START Material provided

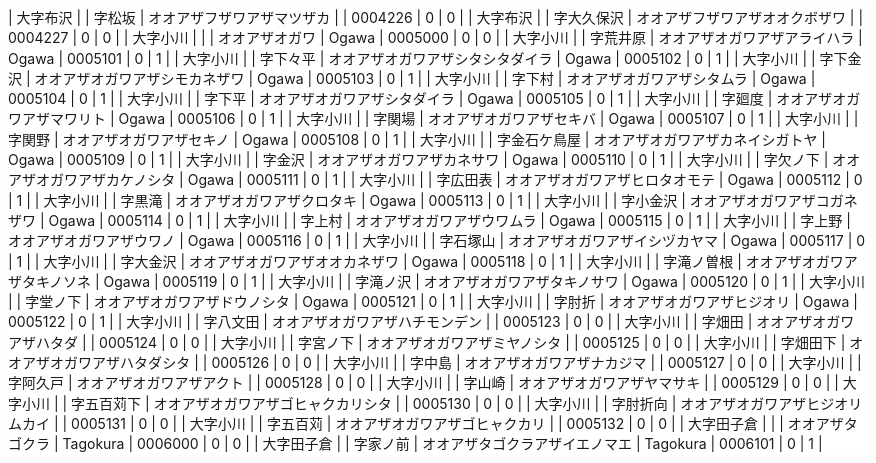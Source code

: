| 大字布沢 |  | 字松坂 | オオアザフザワアザマツザカ |  | 0004226 | 0 | 0 |
| 大字布沢 |  | 字大久保沢 | オオアザフザワアザオオクボザワ |  | 0004227 | 0 | 0 |
| 大字小川 |  |  | オオアザオガワ | Ogawa | 0005000 | 0 | 0 |
| 大字小川 |  | 字荒井原 | オオアザオガワアザアライハラ | Ogawa | 0005101 | 0 | 1 |
| 大字小川 |  | 字下々平 | オオアザオガワアザシタシタダイラ | Ogawa | 0005102 | 0 | 1 |
| 大字小川 |  | 字下金沢 | オオアザオガワアザシモカネザワ | Ogawa | 0005103 | 0 | 1 |
| 大字小川 |  | 字下村 | オオアザオガワアザシタムラ | Ogawa | 0005104 | 0 | 1 |
| 大字小川 |  | 字下平 | オオアザオガワアザシタダイラ | Ogawa | 0005105 | 0 | 1 |
| 大字小川 |  | 字廻度 | オオアザオガワアザマワリト | Ogawa | 0005106 | 0 | 1 |
| 大字小川 |  | 字関場 | オオアザオガワアザセキバ | Ogawa | 0005107 | 0 | 1 |
| 大字小川 |  | 字関野 | オオアザオガワアザセキノ | Ogawa | 0005108 | 0 | 1 |
| 大字小川 |  | 字金石ケ鳥屋 | オオアザオガワアザカネイシガトヤ | Ogawa | 0005109 | 0 | 1 |
| 大字小川 |  | 字金沢 | オオアザオガワアザカネサワ | Ogawa | 0005110 | 0 | 1 |
| 大字小川 |  | 字欠ノ下 | オオアザオガワアザカケノシタ | Ogawa | 0005111 | 0 | 1 |
| 大字小川 |  | 字広田表 | オオアザオガワアザヒロタオモテ | Ogawa | 0005112 | 0 | 1 |
| 大字小川 |  | 字黒滝 | オオアザオガワアザクロタキ | Ogawa | 0005113 | 0 | 1 |
| 大字小川 |  | 字小金沢 | オオアザオガワアザコガネザワ | Ogawa | 0005114 | 0 | 1 |
| 大字小川 |  | 字上村 | オオアザオガワアザウワムラ | Ogawa | 0005115 | 0 | 1 |
| 大字小川 |  | 字上野 | オオアザオガワアザウワノ | Ogawa | 0005116 | 0 | 1 |
| 大字小川 |  | 字石塚山 | オオアザオガワアザイシヅカヤマ | Ogawa | 0005117 | 0 | 1 |
| 大字小川 |  | 字大金沢 | オオアザオガワアザオオカネザワ | Ogawa | 0005118 | 0 | 1 |
| 大字小川 |  | 字滝ノ曽根 | オオアザオガワアザタキノソネ | Ogawa | 0005119 | 0 | 1 |
| 大字小川 |  | 字滝ノ沢 | オオアザオガワアザタキノサワ | Ogawa | 0005120 | 0 | 1 |
| 大字小川 |  | 字堂ノ下 | オオアザオガワアザドウノシタ | Ogawa | 0005121 | 0 | 1 |
| 大字小川 |  | 字肘折 | オオアザオガワアザヒジオリ | Ogawa | 0005122 | 0 | 1 |
| 大字小川 |  | 字八文田 | オオアザオガワアザハチモンデン |  | 0005123 | 0 | 0 |
| 大字小川 |  | 字畑田 | オオアザオガワアザハタダ |  | 0005124 | 0 | 0 |
| 大字小川 |  | 字宮ノ下 | オオアザオガワアザミヤノシタ |  | 0005125 | 0 | 0 |
| 大字小川 |  | 字畑田下 | オオアザオガワアザハタダシタ |  | 0005126 | 0 | 0 |
| 大字小川 |  | 字中島 | オオアザオガワアザナカジマ |  | 0005127 | 0 | 0 |
| 大字小川 |  | 字阿久戸 | オオアザオガワアザアクト |  | 0005128 | 0 | 0 |
| 大字小川 |  | 字山崎 | オオアザオガワアザヤマサキ |  | 0005129 | 0 | 0 |
| 大字小川 |  | 字五百苅下 | オオアザオガワアザゴヒャクカリシタ |  | 0005130 | 0 | 0 |
| 大字小川 |  | 字肘折向 | オオアザオガワアザヒジオリムカイ |  | 0005131 | 0 | 0 |
| 大字小川 |  | 字五百苅 | オオアザオガワアザゴヒャクカリ |  | 0005132 | 0 | 0 |
| 大字田子倉 |  |  | オオアザタゴクラ | Tagokura | 0006000 | 0 | 0 |
| 大字田子倉 |  | 字家ノ前 | オオアザタゴクラアザイエノマエ | Tagokura | 0006101 | 0 | 1 |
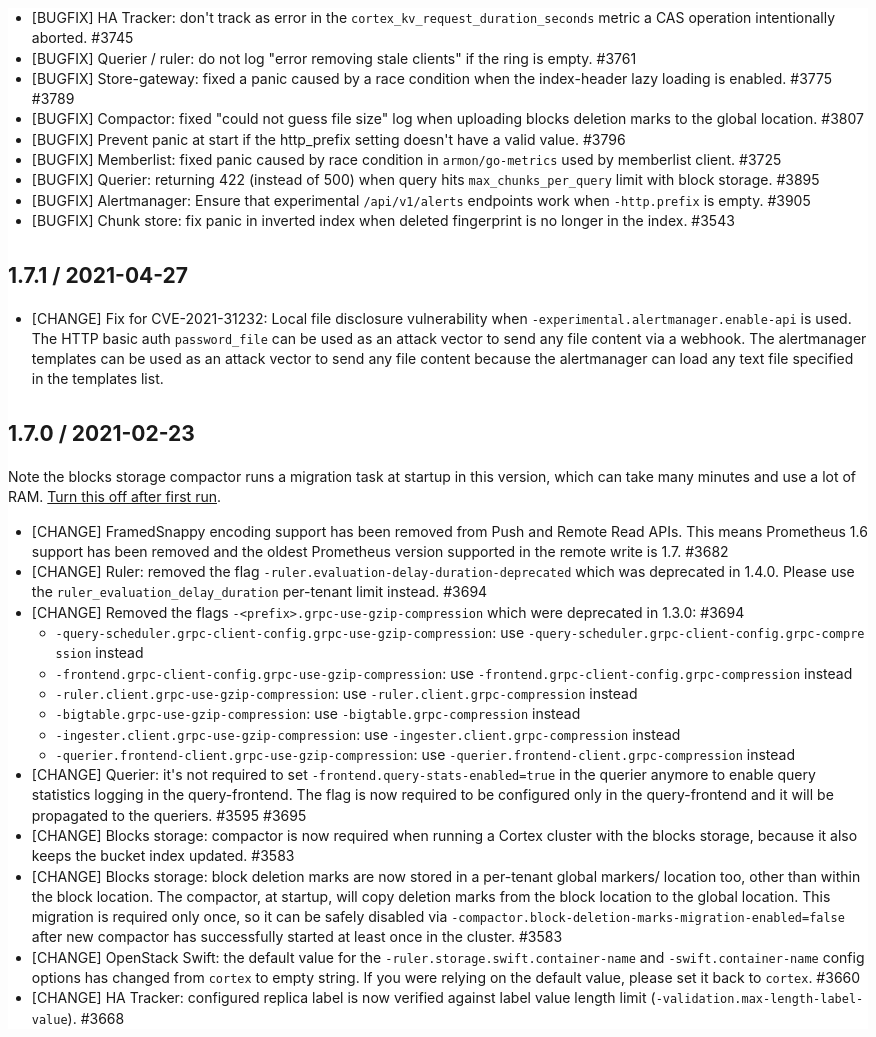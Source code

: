 * [BUGFIX] HA Tracker: don't track as error in the `cortex_kv_request_duration_seconds` metric a CAS operation intentionally aborted. #3745
* [BUGFIX] Querier / ruler: do not log "error removing stale clients" if the ring is empty. #3761
* [BUGFIX] Store-gateway: fixed a panic caused by a race condition when the index-header lazy loading is enabled. #3775 #3789
* [BUGFIX] Compactor: fixed "could not guess file size" log when uploading blocks deletion marks to the global location. #3807
* [BUGFIX] Prevent panic at start if the http_prefix setting doesn't have a valid value. #3796
* [BUGFIX] Memberlist: fixed panic caused by race condition in `armon/go-metrics` used by memberlist client. #3725
* [BUGFIX] Querier: returning 422 (instead of 500) when query hits `max_chunks_per_query` limit with block storage. #3895
* [BUGFIX] Alertmanager: Ensure that experimental `/api/v1/alerts` endpoints work when `-http.prefix` is empty. #3905
* [BUGFIX] Chunk store: fix panic in inverted index when deleted fingerprint is no longer in the index. #3543

## 1.7.1 / 2021-04-27

* [CHANGE] Fix for CVE-2021-31232: Local file disclosure vulnerability when `-experimental.alertmanager.enable-api` is used. The HTTP basic auth `password_file` can be used as an attack vector to send any file content via a webhook. The alertmanager templates can be used as an attack vector to send any file content because the alertmanager can load any text file specified in the templates list.

## 1.7.0 / 2021-02-23

Note the blocks storage compactor runs a migration task at startup in this version, which can take many minutes and use a lot of RAM.
[Turn this off after first run](https://cortexmetrics.io/docs/blocks-storage/production-tips/#ensure-deletion-marks-migration-is-disabled-after-first-run).

* [CHANGE] FramedSnappy encoding support has been removed from Push and Remote Read APIs. This means Prometheus 1.6 support has been removed and the oldest Prometheus version supported in the remote write is 1.7. #3682
* [CHANGE] Ruler: removed the flag `-ruler.evaluation-delay-duration-deprecated` which was deprecated in 1.4.0. Please use the `ruler_evaluation_delay_duration` per-tenant limit instead. #3694
* [CHANGE] Removed the flags `-<prefix>.grpc-use-gzip-compression` which were deprecated in 1.3.0: #3694
  * `-query-scheduler.grpc-client-config.grpc-use-gzip-compression`: use `-query-scheduler.grpc-client-config.grpc-compression` instead
  * `-frontend.grpc-client-config.grpc-use-gzip-compression`: use `-frontend.grpc-client-config.grpc-compression` instead
  * `-ruler.client.grpc-use-gzip-compression`: use `-ruler.client.grpc-compression` instead
  * `-bigtable.grpc-use-gzip-compression`: use `-bigtable.grpc-compression` instead
  * `-ingester.client.grpc-use-gzip-compression`: use `-ingester.client.grpc-compression` instead
  * `-querier.frontend-client.grpc-use-gzip-compression`: use `-querier.frontend-client.grpc-compression` instead
* [CHANGE] Querier: it's not required to set `-frontend.query-stats-enabled=true` in the querier anymore to enable query statistics logging in the query-frontend. The flag is now required to be configured only in the query-frontend and it will be propagated to the queriers. #3595 #3695
* [CHANGE] Blocks storage: compactor is now required when running a Cortex cluster with the blocks storage, because it also keeps the bucket index updated. #3583
* [CHANGE] Blocks storage: block deletion marks are now stored in a per-tenant global markers/ location too, other than within the block location. The compactor, at startup, will copy deletion marks from the block location to the global location. This migration is required only once, so it can be safely disabled via `-compactor.block-deletion-marks-migration-enabled=false` after new compactor has successfully started at least once in the cluster. #3583
* [CHANGE] OpenStack Swift: the default value for the `-ruler.storage.swift.container-name` and `-swift.container-name` config options has changed from `cortex` to empty string. If you were relying on the default value, please set it back to `cortex`. #3660
* [CHANGE] HA Tracker: configured replica label is now verified against label value length limit (`-validation.max-length-label-value`). #3668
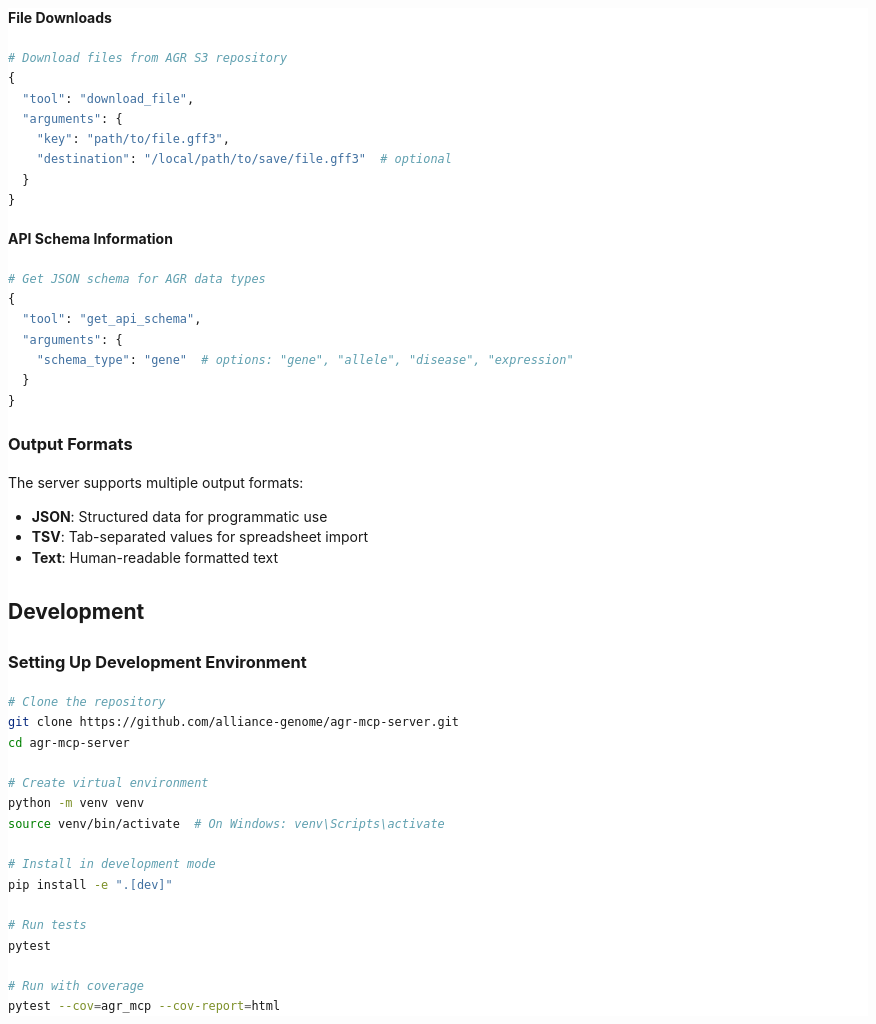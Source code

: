 #### File Downloads

```python
# Download files from AGR S3 repository
{
  "tool": "download_file",
  "arguments": {
    "key": "path/to/file.gff3",
    "destination": "/local/path/to/save/file.gff3"  # optional
  }
}
```

#### API Schema Information

```python
# Get JSON schema for AGR data types
{
  "tool": "get_api_schema",
  "arguments": {
    "schema_type": "gene"  # options: "gene", "allele", "disease", "expression"
  }
}
```

### Output Formats

The server supports multiple output formats:

- **JSON**: Structured data for programmatic use
- **TSV**: Tab-separated values for spreadsheet import
- **Text**: Human-readable formatted text

## Development

### Setting Up Development Environment

```bash
# Clone the repository
git clone https://github.com/alliance-genome/agr-mcp-server.git
cd agr-mcp-server

# Create virtual environment
python -m venv venv
source venv/bin/activate  # On Windows: venv\Scripts\activate

# Install in development mode
pip install -e ".[dev]"

# Run tests
pytest

# Run with coverage
pytest --cov=agr_mcp --cov-report=html
```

END Material provided

To do »
Copy out only the lines above from the one with "0005119 | 0 | 1 |" to the one with "0005123 | 0 | 0 |", inclusive, exactly as they stand.

Response box »
| 大字小川 |  | 字滝ノ曽根 | オオアザオガワアザタキノソネ | Ogawa | 0005119 | 0 | 1 |
| 大字小川 |  | 字滝ノ沢 | オオアザオガワアザタキノサワ | Ogawa | 0005120 | 0 | 1 |
| 大字小川 |  | 字堂ノ下 | オオアザオガワアザドウノシタ | Ogawa | 0005121 | 0 | 1 |
| 大字小川 |  | 字肘折 | オオアザオガワアザヒジオリ | Ogawa | 0005122 | 0 | 1 |
| 大字小川 |  | 字八文田 | オオアザオガワアザハチモンデン |  | 0005123 | 0 | 0 |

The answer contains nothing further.